Mou Tun Fei and his wife from Southern Screen September, 1978 issue

I will be putting the film out onto self published DVD-R like with my short films. It’s very unlikely to reach or upset the copyright holders and what I am “selling” is the film’s original material, not theirs. By all means, I encourage viewers of my documentary interesting in seeing the films in question to seek them out in a legitimate fashion, you know? The disc will be around fifteen dollars and be a two disc set with a lot of treats, including about a half hour or so of deleted scenes and unused interview footage as well as the 2008 short I initially made. I compiled so much material that if I had edited more self indulgently and left more in I could have easily cut a two, two and a half hour film. If I get a cease and desist letter I’ll probably just make the DVD images available for free download and throw it all up on a torrent tracker. Honestly, I was especially annoyed because the asking price for half the footage I needed is more than I’ll probably make from sales for two or three years! It’s been frustratingly difficult to make my beloved film trade a profitable one. I am also coming out with a new pressing of my short films disc with LITTLE RED RIDING HOOD and DREAM HOUSE, both the shorts and BLACK SUNSHINE will be significantly discounted if ordered together.
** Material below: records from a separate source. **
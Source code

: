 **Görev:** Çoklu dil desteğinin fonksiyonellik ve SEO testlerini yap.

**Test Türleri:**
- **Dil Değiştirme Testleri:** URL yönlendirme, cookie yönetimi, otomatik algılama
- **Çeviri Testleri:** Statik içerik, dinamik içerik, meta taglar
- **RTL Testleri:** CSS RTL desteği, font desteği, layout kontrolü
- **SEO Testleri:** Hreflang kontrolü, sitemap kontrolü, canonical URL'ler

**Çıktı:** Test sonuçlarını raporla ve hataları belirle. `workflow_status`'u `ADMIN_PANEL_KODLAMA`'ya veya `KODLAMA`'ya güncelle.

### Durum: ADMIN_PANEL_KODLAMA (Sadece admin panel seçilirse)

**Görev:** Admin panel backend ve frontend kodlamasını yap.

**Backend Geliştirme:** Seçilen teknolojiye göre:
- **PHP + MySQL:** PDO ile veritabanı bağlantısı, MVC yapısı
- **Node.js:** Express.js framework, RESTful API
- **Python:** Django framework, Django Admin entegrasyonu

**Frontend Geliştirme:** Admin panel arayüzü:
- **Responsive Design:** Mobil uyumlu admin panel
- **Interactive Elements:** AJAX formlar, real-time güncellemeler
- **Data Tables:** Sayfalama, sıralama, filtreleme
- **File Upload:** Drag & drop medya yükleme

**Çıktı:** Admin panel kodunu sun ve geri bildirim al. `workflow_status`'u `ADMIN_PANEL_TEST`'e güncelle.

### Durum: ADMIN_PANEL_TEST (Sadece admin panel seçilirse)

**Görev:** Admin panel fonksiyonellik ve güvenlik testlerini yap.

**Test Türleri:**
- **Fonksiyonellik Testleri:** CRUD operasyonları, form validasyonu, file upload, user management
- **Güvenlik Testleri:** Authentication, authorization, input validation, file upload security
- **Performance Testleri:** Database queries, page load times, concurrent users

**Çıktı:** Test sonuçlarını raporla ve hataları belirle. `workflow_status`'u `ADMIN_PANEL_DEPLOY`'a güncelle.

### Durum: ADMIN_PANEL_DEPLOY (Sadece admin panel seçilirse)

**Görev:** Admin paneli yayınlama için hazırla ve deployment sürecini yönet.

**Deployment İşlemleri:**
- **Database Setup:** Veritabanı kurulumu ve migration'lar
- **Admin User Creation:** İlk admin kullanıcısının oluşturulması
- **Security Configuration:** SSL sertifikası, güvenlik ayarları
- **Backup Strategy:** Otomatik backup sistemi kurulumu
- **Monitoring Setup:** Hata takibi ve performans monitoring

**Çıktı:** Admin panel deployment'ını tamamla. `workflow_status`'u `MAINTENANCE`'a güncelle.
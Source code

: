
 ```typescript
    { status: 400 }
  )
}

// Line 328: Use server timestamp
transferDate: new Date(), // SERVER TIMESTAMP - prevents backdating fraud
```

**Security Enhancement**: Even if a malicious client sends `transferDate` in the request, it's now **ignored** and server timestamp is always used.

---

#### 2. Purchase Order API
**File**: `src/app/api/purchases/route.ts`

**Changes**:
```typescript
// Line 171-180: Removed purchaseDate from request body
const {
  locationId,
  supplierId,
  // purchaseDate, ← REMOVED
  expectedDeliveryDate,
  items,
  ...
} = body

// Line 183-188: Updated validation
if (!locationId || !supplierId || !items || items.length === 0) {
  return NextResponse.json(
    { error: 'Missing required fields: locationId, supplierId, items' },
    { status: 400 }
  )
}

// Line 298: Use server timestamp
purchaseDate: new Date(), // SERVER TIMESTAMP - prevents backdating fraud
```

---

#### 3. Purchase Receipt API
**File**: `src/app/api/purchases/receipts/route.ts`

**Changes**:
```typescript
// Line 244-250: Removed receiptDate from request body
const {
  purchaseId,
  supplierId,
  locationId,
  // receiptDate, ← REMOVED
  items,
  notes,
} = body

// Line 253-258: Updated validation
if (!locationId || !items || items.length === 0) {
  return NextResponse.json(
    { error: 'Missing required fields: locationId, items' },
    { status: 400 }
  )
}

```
The version that will be released is technically just the workprint and will probably not be the final, completed version that will be officially released. I may go to the Hong Kong and Taiwan Film Archives since they have copies of BANK BUSTERS and Mou’s early films I DIDN’T DARE TO TELL YOU and AT THE RUNWAY’S EDGE. He was very heavily influenced by Vittorio DiSica at the beginning and they are the same kind of bittersweet, socially conscious dramas about the lower class. Really, surprisingly there isn’t that much of a difference between that kind of film and something like MAN BEHIND THE SUN, they’re of the same earnest brand of filmmaking and they were both banned because the Kuomintang government did not tolerate any criticism, God forbid you see the people who were left behind. So Mou has been struggling with censorship because of his honesty since the beginning. I’d love to see those two films and get footage of them in the final, officially released cut of the movie.

Premier of the rough cut of the documentary with Mou in attendance; Photo: J.L. Carrozza

V5: Thank you very much, Mr. Carrozza for discussing this project and others on your plate. I, for one, can't wait to see this documentary. Good luck on your continued success!

JLC: Thank you for your time and support of this project.